Exact copies of the lines below are the goal; any images in them are dropped.

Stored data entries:
┌────────

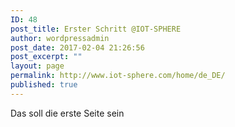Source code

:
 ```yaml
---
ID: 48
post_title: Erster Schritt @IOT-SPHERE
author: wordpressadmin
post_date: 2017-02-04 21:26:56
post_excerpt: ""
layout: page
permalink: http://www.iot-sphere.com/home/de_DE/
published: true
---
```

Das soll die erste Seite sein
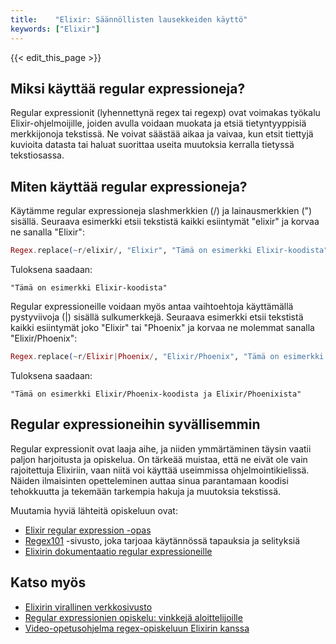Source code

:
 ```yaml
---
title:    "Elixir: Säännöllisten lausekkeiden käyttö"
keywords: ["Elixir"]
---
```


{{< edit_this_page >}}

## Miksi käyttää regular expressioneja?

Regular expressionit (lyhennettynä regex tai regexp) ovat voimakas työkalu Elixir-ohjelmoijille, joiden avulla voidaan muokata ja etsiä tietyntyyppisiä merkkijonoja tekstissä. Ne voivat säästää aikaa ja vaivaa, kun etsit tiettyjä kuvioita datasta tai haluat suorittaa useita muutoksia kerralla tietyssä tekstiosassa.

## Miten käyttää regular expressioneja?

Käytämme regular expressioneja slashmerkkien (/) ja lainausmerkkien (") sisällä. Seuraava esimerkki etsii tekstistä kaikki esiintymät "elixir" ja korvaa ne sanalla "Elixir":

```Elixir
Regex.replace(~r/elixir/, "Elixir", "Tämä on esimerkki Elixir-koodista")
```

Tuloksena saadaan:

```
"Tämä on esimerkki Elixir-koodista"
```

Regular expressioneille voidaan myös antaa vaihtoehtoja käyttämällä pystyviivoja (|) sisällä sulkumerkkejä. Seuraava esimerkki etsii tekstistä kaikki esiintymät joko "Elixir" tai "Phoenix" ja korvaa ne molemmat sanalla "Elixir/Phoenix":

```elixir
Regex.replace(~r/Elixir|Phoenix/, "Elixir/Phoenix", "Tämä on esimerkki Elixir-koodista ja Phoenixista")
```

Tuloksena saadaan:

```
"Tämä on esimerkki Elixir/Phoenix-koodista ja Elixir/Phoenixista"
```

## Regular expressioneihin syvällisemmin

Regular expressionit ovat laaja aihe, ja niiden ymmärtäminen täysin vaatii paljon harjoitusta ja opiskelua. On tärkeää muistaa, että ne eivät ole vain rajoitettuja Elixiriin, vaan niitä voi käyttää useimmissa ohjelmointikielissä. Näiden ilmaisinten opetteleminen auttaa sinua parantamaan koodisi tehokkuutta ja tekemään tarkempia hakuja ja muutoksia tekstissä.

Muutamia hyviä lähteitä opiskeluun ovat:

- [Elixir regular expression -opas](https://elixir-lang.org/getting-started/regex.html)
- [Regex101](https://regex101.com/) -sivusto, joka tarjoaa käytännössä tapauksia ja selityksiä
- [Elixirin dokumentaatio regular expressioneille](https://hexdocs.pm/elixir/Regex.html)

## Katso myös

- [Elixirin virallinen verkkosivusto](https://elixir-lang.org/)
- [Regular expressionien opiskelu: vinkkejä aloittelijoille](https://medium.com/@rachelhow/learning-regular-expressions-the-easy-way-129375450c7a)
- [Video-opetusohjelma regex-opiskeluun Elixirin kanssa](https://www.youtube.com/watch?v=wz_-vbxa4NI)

└────────

# SOLUTION FOR THIS TASK
Source code

:
 ```yaml
---
ID: 48
post_title: Erster Schritt @IOT-SPHERE
author: wordpressadmin
post_date: 2017-02-04 21:26:56
post_excerpt: ""
layout: page
permalink: http://www.iot-sphere.com/home/de_DE/
published: true
---
```

Das soll die erste Seite sein
Source code

:
 ```yaml
---
title:    "Elixir: Säännöllisten lausekkeiden käyttö"
keywords: ["Elixir"]
---
```


{{< edit_this_page >}}

## Miksi käyttää regular expressioneja?

Regular expressionit (lyhennettynä regex tai regexp) ovat voimakas työkalu Elixir-ohjelmoijille, joiden avulla voidaan muokata ja etsiä tietyntyyppisiä merkkijonoja tekstissä. Ne voivat säästää aikaa ja vaivaa, kun etsit tiettyjä kuvioita datasta tai haluat suorittaa useita muutoksia kerralla tietyssä tekstiosassa.

## Miten käyttää regular expressioneja?

Käytämme regular expressioneja slashmerkkien (/) ja lainausmerkkien (") sisällä. Seuraava esimerkki etsii tekstistä kaikki esiintymät "elixir" ja korvaa ne sanalla "Elixir":

```Elixir
Regex.replace(~r/elixir/, "Elixir", "Tämä on esimerkki Elixir-koodista")
```

Tuloksena saadaan:

```
"Tämä on esimerkki Elixir-koodista"
```

Regular expressioneille voidaan myös antaa vaihtoehtoja käyttämällä pystyviivoja (|) sisällä sulkumerkkejä. Seuraava esimerkki etsii tekstistä kaikki esiintymät joko "Elixir" tai "Phoenix" ja korvaa ne molemmat sanalla "Elixir/Phoenix":

```elixir
Regex.replace(~r/Elixir|Phoenix/, "Elixir/Phoenix", "Tämä on esimerkki Elixir-koodista ja Phoenixista")
```

Tuloksena saadaan:

```
"Tämä on esimerkki Elixir/Phoenix-koodista ja Elixir/Phoenixista"
```

## Regular expressioneihin syvällisemmin

Regular expressionit ovat laaja aihe, ja niiden ymmärtäminen täysin vaatii paljon harjoitusta ja opiskelua. On tärkeää muistaa, että ne eivät ole vain rajoitettuja Elixiriin, vaan niitä voi käyttää useimmissa ohjelmointikielissä. Näiden ilmaisinten opetteleminen auttaa sinua parantamaan koodisi tehokkuutta ja tekemään tarkempia hakuja ja muutoksia tekstissä.

Muutamia hyviä lähteitä opiskeluun ovat:

- [Elixir regular expression -opas](https://elixir-lang.org/getting-started/regex.html)
- [Regex101](https://regex101.com/) -sivusto, joka tarjoaa käytännössä tapauksia ja selityksiä
- [Elixirin dokumentaatio regular expressioneille](https://hexdocs.pm/elixir/Regex.html)

## Katso myös

- [Elixirin virallinen verkkosivusto](https://elixir-lang.org/)
- [Regular expressionien opiskelu: vinkkejä aloittelijoille](https://medium.com/@rachelhow/learning-regular-expressions-the-easy-way-129375450c7a)
- [Video-opetusohjelma regex-opiskeluun Elixirin kanssa](https://www.youtube.com/watch?v=wz_-vbxa4NI)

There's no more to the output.